BEGIN

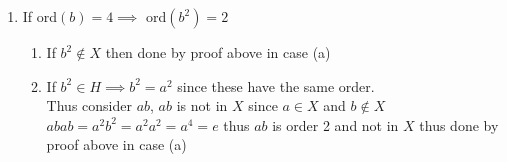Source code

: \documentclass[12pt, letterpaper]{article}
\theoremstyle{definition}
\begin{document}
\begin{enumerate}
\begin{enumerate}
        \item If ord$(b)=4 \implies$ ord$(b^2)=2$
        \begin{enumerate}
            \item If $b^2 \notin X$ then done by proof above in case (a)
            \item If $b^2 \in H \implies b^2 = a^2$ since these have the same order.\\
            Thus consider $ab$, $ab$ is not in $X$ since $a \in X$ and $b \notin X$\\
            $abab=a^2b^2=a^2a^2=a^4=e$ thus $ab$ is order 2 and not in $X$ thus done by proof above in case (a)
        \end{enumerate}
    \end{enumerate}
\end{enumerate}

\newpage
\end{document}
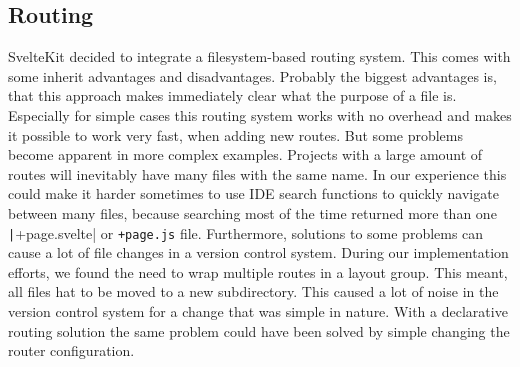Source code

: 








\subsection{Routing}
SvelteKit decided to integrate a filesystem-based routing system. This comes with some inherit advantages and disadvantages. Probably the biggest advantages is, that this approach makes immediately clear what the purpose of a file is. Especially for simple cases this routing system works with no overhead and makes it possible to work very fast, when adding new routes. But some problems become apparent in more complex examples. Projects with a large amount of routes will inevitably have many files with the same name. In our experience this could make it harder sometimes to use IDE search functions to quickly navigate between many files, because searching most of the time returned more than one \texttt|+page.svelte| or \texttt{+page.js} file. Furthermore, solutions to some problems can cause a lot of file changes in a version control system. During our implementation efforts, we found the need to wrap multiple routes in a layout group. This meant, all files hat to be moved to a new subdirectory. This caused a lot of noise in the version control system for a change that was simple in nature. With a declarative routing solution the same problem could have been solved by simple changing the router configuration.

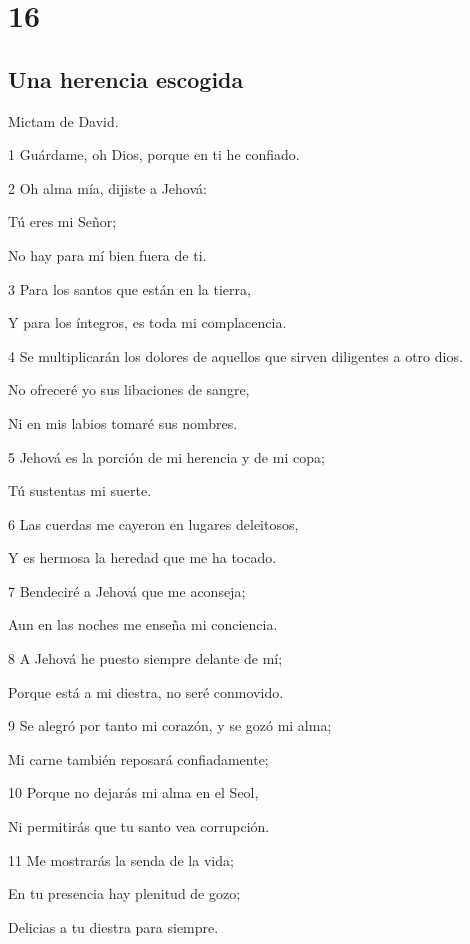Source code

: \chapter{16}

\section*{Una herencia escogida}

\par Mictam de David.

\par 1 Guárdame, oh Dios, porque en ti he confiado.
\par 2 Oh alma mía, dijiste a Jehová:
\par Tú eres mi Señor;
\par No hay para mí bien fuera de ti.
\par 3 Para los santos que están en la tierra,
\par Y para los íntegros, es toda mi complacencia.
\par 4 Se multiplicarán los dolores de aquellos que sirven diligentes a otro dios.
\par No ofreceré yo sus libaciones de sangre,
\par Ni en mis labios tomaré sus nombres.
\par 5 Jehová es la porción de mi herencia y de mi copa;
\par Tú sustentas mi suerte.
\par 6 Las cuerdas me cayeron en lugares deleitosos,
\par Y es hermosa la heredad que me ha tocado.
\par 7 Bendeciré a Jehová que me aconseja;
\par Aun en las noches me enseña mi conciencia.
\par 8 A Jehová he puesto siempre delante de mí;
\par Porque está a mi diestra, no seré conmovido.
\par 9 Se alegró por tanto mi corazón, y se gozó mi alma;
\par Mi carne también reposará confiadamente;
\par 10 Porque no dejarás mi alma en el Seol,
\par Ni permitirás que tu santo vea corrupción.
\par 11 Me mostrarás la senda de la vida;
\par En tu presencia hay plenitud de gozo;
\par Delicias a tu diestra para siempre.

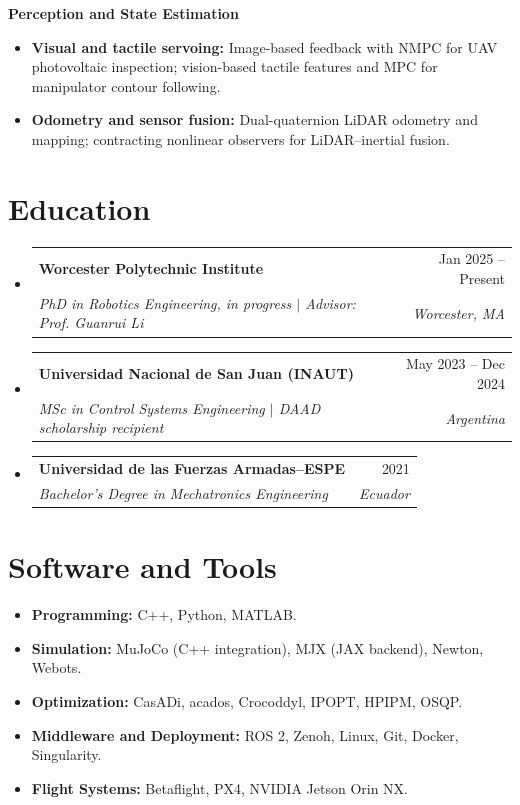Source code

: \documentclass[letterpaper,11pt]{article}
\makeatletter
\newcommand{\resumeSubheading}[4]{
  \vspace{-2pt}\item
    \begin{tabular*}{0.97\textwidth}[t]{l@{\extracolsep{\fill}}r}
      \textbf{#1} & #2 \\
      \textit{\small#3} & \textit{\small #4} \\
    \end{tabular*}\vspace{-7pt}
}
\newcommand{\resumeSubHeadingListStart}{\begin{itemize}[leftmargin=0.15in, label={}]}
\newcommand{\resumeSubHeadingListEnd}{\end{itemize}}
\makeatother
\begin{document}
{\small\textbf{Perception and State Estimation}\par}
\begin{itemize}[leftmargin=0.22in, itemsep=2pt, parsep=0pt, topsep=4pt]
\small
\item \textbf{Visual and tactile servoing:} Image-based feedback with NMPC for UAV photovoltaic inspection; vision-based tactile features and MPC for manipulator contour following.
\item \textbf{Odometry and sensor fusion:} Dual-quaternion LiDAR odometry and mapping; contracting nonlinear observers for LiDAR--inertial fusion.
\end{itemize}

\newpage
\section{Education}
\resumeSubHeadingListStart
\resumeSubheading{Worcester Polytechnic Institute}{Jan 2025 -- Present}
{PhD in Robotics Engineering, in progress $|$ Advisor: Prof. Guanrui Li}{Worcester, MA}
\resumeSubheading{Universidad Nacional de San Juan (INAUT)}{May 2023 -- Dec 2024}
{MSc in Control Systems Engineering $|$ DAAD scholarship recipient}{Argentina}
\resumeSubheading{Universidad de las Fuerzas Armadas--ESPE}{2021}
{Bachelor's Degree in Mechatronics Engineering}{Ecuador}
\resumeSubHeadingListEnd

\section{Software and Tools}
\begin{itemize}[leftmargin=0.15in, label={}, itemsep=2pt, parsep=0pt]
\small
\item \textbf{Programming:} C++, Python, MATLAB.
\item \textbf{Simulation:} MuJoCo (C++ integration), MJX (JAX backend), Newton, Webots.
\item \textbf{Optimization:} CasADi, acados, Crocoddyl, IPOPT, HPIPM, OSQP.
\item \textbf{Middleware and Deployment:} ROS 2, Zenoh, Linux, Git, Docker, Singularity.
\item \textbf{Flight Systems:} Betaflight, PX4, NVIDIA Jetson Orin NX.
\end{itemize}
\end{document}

END

▶ What you will do: Please copy the records above word for word, leaving out every picture.

▶ Task response:
Source code

: \documentclass[12pt, letterpaper]{article}
\theoremstyle{definition}
\begin{document}
\begin{enumerate}
\begin{enumerate}
        \item If ord$(b)=4 \implies$ ord$(b^2)=2$
        \begin{enumerate}
            \item If $b^2 \notin X$ then done by proof above in case (a)
            \item If $b^2 \in H \implies b^2 = a^2$ since these have the same order.\\
            Thus consider $ab$, $ab$ is not in $X$ since $a \in X$ and $b \notin X$\\
            $abab=a^2b^2=a^2a^2=a^4=e$ thus $ab$ is order 2 and not in $X$ thus done by proof above in case (a)
        \end{enumerate}
    \end{enumerate}
\end{enumerate}

\newpage
\end{document}
Source code

: 








\subsection{Routing}
SvelteKit decided to integrate a filesystem-based routing system. This comes with some inherit advantages and disadvantages. Probably the biggest advantages is, that this approach makes immediately clear what the purpose of a file is. Especially for simple cases this routing system works with no overhead and makes it possible to work very fast, when adding new routes. But some problems become apparent in more complex examples. Projects with a large amount of routes will inevitably have many files with the same name. In our experience this could make it harder sometimes to use IDE search functions to quickly navigate between many files, because searching most of the time returned more than one \texttt|+page.svelte| or \texttt{+page.js} file. Furthermore, solutions to some problems can cause a lot of file changes in a version control system. During our implementation efforts, we found the need to wrap multiple routes in a layout group. This meant, all files hat to be moved to a new subdirectory. This caused a lot of noise in the version control system for a change that was simple in nature. With a declarative routing solution the same problem could have been solved by simple changing the router configuration.

Source code

: \chapter{16}

\section*{Una herencia escogida}

\par Mictam de David.

\par 1 Guárdame, oh Dios, porque en ti he confiado.
\par 2 Oh alma mía, dijiste a Jehová:
\par Tú eres mi Señor;
\par No hay para mí bien fuera de ti.
\par 3 Para los santos que están en la tierra,
\par Y para los íntegros, es toda mi complacencia.
\par 4 Se multiplicarán los dolores de aquellos que sirven diligentes a otro dios.
\par No ofreceré yo sus libaciones de sangre,
\par Ni en mis labios tomaré sus nombres.
\par 5 Jehová es la porción de mi herencia y de mi copa;
\par Tú sustentas mi suerte.
\par 6 Las cuerdas me cayeron en lugares deleitosos,
\par Y es hermosa la heredad que me ha tocado.
\par 7 Bendeciré a Jehová que me aconseja;
\par Aun en las noches me enseña mi conciencia.
\par 8 A Jehová he puesto siempre delante de mí;
\par Porque está a mi diestra, no seré conmovido.
\par 9 Se alegró por tanto mi corazón, y se gozó mi alma;
\par Mi carne también reposará confiadamente;
\par 10 Porque no dejarás mi alma en el Seol,
\par Ni permitirás que tu santo vea corrupción.
\par 11 Me mostrarás la senda de la vida;
\par En tu presencia hay plenitud de gozo;
\par Delicias a tu diestra para siempre.

Source code

: \documentclass[letterpaper,11pt]{article}
\makeatletter
\newcommand{\resumeSubheading}[4]{
  \vspace{-2pt}\item
    \begin{tabular*}{0.97\textwidth}[t]{l@{\extracolsep{\fill}}r}
      \textbf{#1} & #2 \\
      \textit{\small#3} & \textit{\small #4} \\
    \end{tabular*}\vspace{-7pt}
}
\newcommand{\resumeSubHeadingListStart}{\begin{itemize}[leftmargin=0.15in, label={}]}
\newcommand{\resumeSubHeadingListEnd}{\end{itemize}}
\makeatother
\begin{document}
{\small\textbf{Perception and State Estimation}\par}
\begin{itemize}[leftmargin=0.22in, itemsep=2pt, parsep=0pt, topsep=4pt]
\small
\item \textbf{Visual and tactile servoing:} Image-based feedback with NMPC for UAV photovoltaic inspection; vision-based tactile features and MPC for manipulator contour following.
\item \textbf{Odometry and sensor fusion:} Dual-quaternion LiDAR odometry and mapping; contracting nonlinear observers for LiDAR--inertial fusion.
\end{itemize}

\newpage
\section{Education}
\resumeSubHeadingListStart
\resumeSubheading{Worcester Polytechnic Institute}{Jan 2025 -- Present}
{PhD in Robotics Engineering, in progress $|$ Advisor: Prof. Guanrui Li}{Worcester, MA}
\resumeSubheading{Universidad Nacional de San Juan (INAUT)}{May 2023 -- Dec 2024}
{MSc in Control Systems Engineering $|$ DAAD scholarship recipient}{Argentina}
\resumeSubheading{Universidad de las Fuerzas Armadas--ESPE}{2021}
{Bachelor's Degree in Mechatronics Engineering}{Ecuador}
\resumeSubHeadingListEnd

\section{Software and Tools}
\begin{itemize}[leftmargin=0.15in, label={}, itemsep=2pt, parsep=0pt]
\small
\item \textbf{Programming:} C++, Python, MATLAB.
\item \textbf{Simulation:} MuJoCo (C++ integration), MJX (JAX backend), Newton, Webots.
\item \textbf{Optimization:} CasADi, acados, Crocoddyl, IPOPT, HPIPM, OSQP.
\item \textbf{Middleware and Deployment:} ROS 2, Zenoh, Linux, Git, Docker, Singularity.
\item \textbf{Flight Systems:} Betaflight, PX4, NVIDIA Jetson Orin NX.
\end{itemize}
\end{document}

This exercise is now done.